Task objective
Scan the records below for the line containing "1. **User-facing docs**" and the line containing "- Configuration guides". Copy both, plus every line between, exactly.
┄┄┄┄┄┄
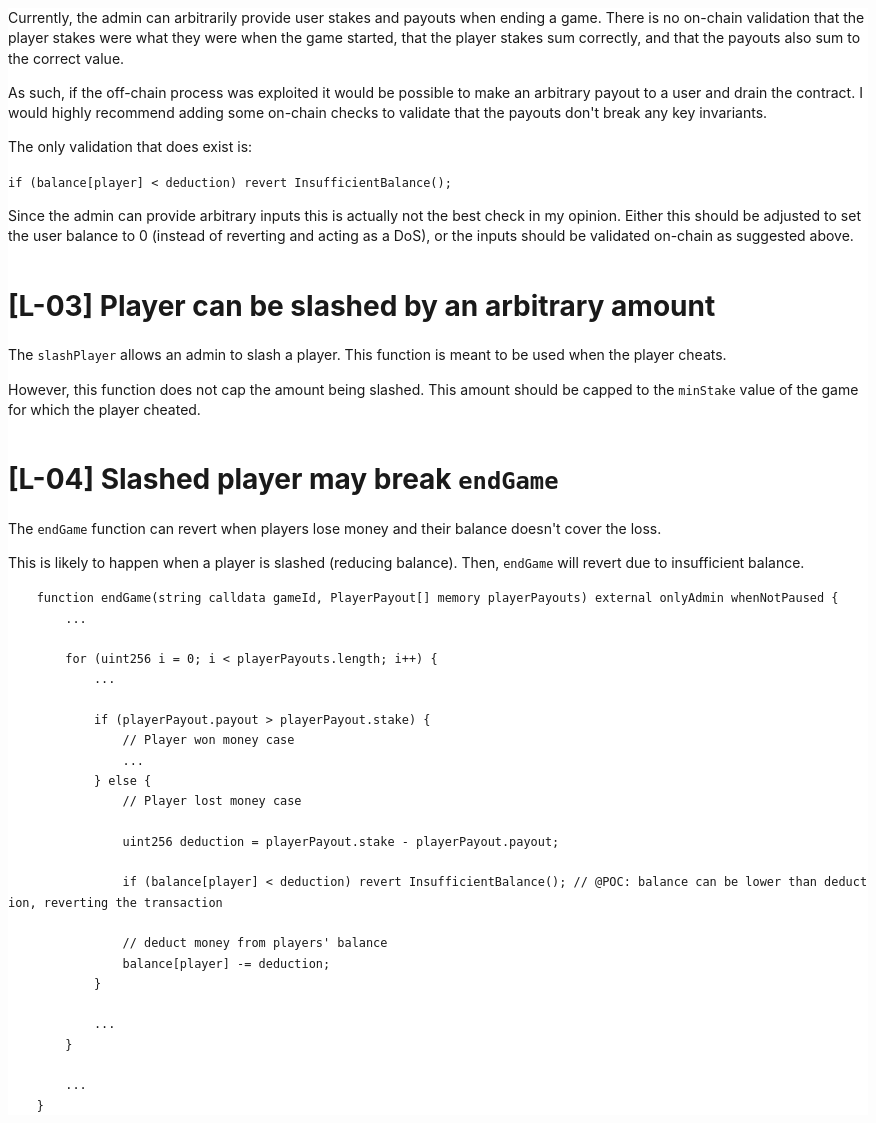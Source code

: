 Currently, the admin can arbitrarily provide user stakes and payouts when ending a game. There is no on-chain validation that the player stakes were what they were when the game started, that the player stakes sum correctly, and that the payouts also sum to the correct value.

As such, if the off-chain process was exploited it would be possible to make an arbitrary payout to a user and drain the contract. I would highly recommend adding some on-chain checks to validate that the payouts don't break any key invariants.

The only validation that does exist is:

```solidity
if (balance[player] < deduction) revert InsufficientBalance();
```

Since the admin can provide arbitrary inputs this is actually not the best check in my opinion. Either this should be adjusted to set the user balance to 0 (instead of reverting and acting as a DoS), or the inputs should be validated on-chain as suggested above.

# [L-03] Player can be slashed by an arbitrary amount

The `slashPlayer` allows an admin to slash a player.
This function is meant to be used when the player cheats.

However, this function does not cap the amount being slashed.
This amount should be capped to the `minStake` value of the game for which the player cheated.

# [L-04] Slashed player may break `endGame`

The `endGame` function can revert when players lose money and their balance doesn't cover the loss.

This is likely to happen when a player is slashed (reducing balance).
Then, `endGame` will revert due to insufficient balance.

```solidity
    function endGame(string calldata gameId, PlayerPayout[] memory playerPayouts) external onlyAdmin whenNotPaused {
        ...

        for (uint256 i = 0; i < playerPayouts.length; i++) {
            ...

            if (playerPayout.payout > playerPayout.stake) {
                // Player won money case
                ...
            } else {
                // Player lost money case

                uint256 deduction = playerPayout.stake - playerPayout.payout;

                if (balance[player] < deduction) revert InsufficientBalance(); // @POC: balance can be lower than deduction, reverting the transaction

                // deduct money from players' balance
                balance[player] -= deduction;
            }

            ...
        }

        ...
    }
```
┄┄┄┄┄┄
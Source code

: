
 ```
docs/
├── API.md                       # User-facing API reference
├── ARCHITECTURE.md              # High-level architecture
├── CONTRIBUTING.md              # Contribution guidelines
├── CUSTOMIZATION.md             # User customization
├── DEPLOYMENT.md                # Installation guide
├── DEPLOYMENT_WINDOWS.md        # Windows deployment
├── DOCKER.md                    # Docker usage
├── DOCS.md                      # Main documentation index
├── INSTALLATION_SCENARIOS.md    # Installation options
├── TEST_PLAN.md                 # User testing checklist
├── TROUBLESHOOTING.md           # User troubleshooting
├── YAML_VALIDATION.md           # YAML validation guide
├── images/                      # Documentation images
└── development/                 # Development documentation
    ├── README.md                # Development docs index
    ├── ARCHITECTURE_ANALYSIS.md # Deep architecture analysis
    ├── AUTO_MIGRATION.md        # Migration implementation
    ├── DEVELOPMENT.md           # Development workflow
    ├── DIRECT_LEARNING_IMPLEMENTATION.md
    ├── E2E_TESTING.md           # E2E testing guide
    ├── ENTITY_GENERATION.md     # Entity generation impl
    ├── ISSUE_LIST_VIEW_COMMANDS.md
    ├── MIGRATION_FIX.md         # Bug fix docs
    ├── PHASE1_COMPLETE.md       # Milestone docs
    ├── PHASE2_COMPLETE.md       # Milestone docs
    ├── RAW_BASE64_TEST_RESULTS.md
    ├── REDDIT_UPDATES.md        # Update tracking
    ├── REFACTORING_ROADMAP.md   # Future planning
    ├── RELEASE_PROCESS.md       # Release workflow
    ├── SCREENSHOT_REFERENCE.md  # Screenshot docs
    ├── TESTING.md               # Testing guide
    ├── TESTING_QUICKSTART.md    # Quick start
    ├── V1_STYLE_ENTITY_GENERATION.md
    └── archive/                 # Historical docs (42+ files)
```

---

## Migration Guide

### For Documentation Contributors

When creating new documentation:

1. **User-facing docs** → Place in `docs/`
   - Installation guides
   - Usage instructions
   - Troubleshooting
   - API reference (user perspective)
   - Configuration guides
┄┄┄┄┄┄
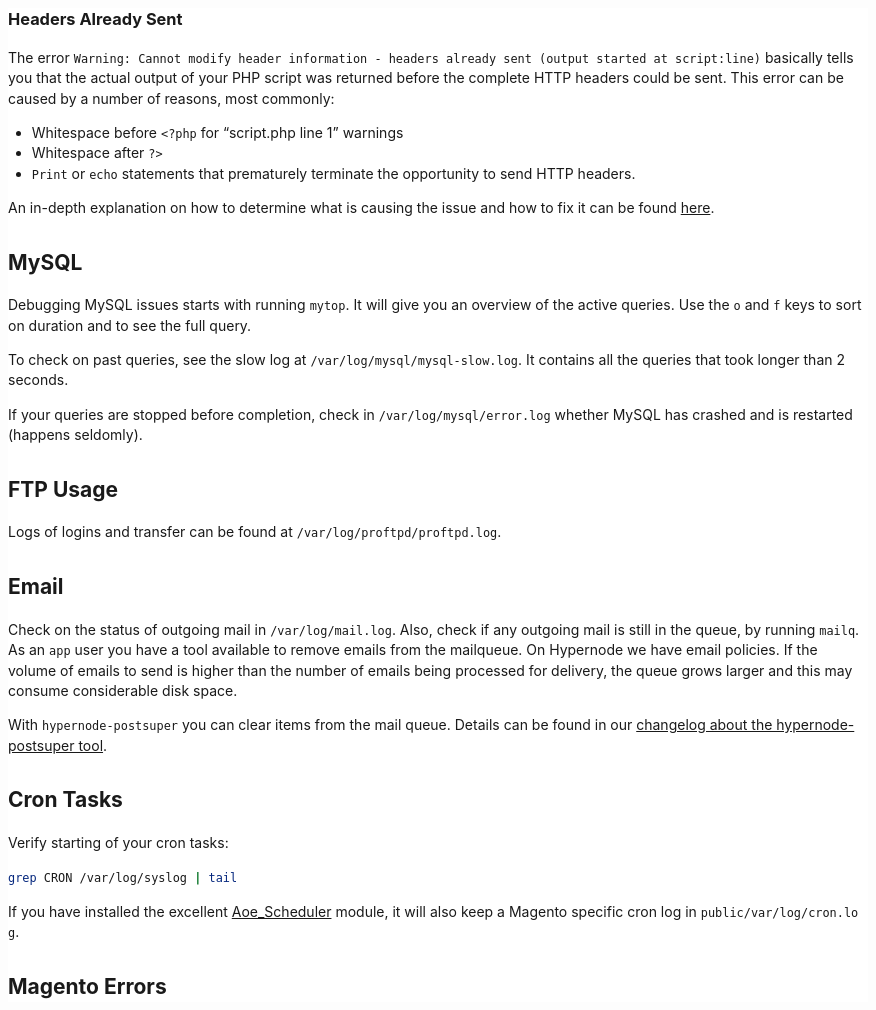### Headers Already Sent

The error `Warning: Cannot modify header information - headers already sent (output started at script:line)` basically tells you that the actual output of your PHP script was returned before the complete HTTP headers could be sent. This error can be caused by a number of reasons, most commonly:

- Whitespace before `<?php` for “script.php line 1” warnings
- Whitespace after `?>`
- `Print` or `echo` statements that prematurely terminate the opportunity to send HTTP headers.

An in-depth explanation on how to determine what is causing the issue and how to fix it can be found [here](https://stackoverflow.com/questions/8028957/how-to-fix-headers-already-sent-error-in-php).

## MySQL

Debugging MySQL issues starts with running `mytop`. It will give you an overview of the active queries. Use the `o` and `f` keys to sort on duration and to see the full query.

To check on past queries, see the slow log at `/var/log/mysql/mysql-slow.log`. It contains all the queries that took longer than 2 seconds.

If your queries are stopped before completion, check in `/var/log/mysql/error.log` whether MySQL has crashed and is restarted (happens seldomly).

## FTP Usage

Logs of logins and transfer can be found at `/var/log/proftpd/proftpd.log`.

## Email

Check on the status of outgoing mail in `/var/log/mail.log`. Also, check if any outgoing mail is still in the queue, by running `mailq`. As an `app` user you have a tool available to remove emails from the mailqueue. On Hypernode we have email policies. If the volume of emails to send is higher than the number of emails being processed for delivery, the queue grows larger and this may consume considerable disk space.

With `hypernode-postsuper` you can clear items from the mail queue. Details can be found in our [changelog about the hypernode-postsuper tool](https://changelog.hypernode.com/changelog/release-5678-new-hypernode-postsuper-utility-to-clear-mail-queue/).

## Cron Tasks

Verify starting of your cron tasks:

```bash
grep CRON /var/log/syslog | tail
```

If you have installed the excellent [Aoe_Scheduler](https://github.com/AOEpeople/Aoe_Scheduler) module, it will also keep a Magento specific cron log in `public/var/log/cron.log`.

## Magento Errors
┄┄┄┄┄┄
Answer
1. **User-facing docs** → Place in `docs/`
   - Installation guides
   - Usage instructions
   - Troubleshooting
   - API reference (user perspective)
   - Configuration guides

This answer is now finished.